O anúncio do governo federal sobre as mudanças no Sistema de Escrituração Digital das Obrigações Fiscais, Previdenciárias e Trabalhistas, o eSocial, é avaliado positivamente pela direção da Associação Comercial de Mogi das Cruzes (ACMC). Em janeiro de 2020 serão implementados dois novos sistemas - um para grandes e médias empresas e outro para pequenas e microempresas -, que visam simplificar e desburocratizar o envio de informações oficiais.
Para o vice-presidente da ACMC, José David Abílio, que atua no segmento contábil, a proposta federal de reduzir gradativamente as informações exigidas e simplificar o processo é benéfica, já que a implantação feita até agora do eSocial é muito complexa e com excesso de dados exigidos, os quais, quando ausentes, inviabilizam o envio das demais informações. Isso sem contar o constante "fantasma" de autuações por possíveis informações incorretas.

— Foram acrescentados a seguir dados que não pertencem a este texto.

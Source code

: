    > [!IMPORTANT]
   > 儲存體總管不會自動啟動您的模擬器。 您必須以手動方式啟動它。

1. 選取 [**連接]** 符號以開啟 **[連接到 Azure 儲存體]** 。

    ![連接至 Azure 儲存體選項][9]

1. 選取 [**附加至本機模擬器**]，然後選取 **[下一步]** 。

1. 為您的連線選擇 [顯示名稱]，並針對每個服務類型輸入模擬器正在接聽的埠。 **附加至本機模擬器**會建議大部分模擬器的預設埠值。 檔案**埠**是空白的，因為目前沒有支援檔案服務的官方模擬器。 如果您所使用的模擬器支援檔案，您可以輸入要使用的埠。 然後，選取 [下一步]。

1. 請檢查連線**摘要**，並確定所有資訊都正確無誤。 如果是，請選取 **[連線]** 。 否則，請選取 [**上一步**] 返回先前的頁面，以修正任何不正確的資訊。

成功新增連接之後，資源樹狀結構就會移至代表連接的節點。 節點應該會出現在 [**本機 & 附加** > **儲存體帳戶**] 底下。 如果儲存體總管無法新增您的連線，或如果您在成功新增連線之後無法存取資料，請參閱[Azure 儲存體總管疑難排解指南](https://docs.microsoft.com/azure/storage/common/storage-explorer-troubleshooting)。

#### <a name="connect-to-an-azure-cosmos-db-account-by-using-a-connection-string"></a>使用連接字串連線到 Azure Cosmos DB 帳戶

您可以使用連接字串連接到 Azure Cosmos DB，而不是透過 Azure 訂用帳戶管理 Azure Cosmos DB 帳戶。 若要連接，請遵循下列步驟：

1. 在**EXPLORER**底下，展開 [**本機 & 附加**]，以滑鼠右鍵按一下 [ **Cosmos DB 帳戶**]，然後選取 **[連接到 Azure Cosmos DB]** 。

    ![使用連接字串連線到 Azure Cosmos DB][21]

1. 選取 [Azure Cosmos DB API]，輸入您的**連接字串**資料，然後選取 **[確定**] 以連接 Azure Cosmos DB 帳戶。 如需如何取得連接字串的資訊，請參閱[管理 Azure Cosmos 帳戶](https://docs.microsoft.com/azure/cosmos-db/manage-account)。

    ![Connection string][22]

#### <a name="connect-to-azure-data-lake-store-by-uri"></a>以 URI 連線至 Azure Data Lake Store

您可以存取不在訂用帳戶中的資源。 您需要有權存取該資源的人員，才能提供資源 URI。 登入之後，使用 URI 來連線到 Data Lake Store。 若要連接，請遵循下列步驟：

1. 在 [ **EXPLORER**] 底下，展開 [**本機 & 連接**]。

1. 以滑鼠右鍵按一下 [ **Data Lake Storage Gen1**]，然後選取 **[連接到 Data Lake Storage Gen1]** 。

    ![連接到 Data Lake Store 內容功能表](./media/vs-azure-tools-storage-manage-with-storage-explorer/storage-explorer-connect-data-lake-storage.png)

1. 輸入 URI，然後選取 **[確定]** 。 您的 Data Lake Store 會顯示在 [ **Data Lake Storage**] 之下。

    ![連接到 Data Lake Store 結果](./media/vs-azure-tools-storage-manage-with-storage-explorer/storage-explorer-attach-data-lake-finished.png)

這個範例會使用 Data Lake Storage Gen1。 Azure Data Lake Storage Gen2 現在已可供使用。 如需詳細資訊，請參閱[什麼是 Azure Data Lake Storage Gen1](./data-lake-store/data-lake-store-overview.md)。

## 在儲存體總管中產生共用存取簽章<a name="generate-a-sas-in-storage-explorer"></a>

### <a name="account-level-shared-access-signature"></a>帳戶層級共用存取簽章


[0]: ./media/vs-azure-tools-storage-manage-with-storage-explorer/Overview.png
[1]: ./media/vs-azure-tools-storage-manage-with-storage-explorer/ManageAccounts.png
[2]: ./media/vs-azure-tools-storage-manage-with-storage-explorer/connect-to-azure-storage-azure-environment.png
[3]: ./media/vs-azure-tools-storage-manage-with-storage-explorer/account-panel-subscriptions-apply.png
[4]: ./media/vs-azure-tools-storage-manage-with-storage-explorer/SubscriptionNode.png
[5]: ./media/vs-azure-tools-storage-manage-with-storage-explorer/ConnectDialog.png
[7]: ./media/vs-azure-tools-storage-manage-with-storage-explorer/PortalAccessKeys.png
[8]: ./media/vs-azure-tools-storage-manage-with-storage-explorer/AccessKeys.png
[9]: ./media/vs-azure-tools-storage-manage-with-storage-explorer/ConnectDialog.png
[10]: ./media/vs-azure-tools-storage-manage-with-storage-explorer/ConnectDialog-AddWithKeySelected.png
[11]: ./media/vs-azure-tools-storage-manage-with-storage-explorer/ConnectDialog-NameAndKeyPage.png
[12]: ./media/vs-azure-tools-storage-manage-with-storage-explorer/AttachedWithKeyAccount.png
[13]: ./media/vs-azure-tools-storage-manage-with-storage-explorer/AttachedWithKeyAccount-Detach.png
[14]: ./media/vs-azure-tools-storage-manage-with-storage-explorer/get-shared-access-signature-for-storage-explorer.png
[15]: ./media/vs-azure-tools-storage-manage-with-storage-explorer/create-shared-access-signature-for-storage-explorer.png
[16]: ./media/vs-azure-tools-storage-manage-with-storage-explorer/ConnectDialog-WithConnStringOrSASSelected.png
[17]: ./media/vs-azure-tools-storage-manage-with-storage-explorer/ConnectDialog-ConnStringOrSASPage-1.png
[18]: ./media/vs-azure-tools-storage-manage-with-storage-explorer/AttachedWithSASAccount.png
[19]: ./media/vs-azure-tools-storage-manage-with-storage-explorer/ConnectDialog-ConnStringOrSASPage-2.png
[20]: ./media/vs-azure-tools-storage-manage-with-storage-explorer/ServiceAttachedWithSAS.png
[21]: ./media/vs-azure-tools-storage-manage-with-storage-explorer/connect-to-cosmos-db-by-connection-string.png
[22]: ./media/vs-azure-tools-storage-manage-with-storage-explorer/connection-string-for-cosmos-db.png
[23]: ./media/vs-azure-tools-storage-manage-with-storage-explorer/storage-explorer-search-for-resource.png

"Para escritórios de contabilidade, até a contratação de funcionários para a área de Departamento Pessoal/Recursos Humanos chegou a ficar difícil, pelo risco da assunção de multas impostas automaticamente pelo sistema atual, especialmente as originadas nas informações sobre saúde e segurança no trabalho", avaliou o vice-presidente.
Segundo David Abílio, a concentração das informações no CPF dos trabalhadores - sem a necessidade de outros documentos, como RG e CNH, e a transformação do eSocial em duas plataformas - uma para a Receita Federal (tributos e contribuições sobre a folha de pagamento) e outra para fins trabalhistas, como vínculos e direitos do trabalhador, são positivas, pois simplificarão os sistemas existentes, mesmo para os casos que estão fora do eSocial atual.
"Deve melhorar para as empresas, uma vez que o processo simplificado permitirá reduzir tempo e custo com os processos, e vai facilitar principalmente para os contadores, proporcionando maior segurança no envio de informações", ressaltou o vice-presidente.